The French and Dowd paper makes several important contributions to the computational field. Previous modelling studies of sugars had always included assumptions about side chain orientation. This article presents the first exhaustive search of side group orientations for fuanoses and a thorough, though not exhaustive, search for pyranoses. The authors show that this is, in fact, a viable approach. The paper also indicates that MM3 is capable of accurately modeling solution state conformations using only a bulk dielectric constant. However, the paper suggests that there is an inherent problem with MM3 that leads to a calculation of a strong overpreference for b-forms (over the a-forms) of these sugars. The overall success of this study suggests that the same method could be used for conformational studies of other sugars (substituted furanoses and pyranoses), and perhaps even more complex carbohydrates.

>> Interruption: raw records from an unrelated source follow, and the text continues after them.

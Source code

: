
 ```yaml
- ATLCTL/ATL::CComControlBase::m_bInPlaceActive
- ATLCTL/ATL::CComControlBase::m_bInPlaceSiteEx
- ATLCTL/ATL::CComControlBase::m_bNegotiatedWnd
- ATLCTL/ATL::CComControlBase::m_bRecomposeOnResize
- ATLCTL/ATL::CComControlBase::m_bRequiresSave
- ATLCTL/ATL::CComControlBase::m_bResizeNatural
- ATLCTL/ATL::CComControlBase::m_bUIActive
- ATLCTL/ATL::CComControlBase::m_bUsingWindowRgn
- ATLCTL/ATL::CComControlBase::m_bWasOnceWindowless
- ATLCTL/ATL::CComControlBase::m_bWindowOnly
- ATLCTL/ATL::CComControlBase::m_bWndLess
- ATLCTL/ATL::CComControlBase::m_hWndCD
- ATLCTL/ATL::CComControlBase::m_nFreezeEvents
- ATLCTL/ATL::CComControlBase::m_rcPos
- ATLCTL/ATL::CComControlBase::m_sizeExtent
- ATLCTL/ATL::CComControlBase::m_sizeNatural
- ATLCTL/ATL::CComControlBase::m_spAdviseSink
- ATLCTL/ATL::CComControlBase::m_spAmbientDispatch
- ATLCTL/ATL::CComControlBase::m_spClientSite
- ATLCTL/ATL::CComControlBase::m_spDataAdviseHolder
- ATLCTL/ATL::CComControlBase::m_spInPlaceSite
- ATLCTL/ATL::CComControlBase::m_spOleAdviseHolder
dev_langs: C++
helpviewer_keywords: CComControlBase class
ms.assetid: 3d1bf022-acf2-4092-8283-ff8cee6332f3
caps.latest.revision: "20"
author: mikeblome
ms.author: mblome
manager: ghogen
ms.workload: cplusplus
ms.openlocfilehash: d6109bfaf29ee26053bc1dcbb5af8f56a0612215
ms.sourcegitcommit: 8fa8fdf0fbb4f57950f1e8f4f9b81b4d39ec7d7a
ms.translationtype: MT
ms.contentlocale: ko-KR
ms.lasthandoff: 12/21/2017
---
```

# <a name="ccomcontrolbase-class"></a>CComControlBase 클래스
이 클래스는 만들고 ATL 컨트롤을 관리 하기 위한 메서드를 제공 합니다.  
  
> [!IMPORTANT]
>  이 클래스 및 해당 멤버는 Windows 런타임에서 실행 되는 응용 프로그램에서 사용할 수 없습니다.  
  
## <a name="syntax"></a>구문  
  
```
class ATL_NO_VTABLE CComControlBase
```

The paper by Dory et al. demonstrates that AM1 and PM3 can be used to accurately solve selectivity problems involving competing mechanisms. The calculations can also be used to correct ambiguous structural assignments and to predict the outcome of Diels-Alder reactions. Clearly, this type of study could be extended to other types of competing reactions. Further work can also be done using a wider variety of Diels-Alder substrates for prediction of Diels-Alder products.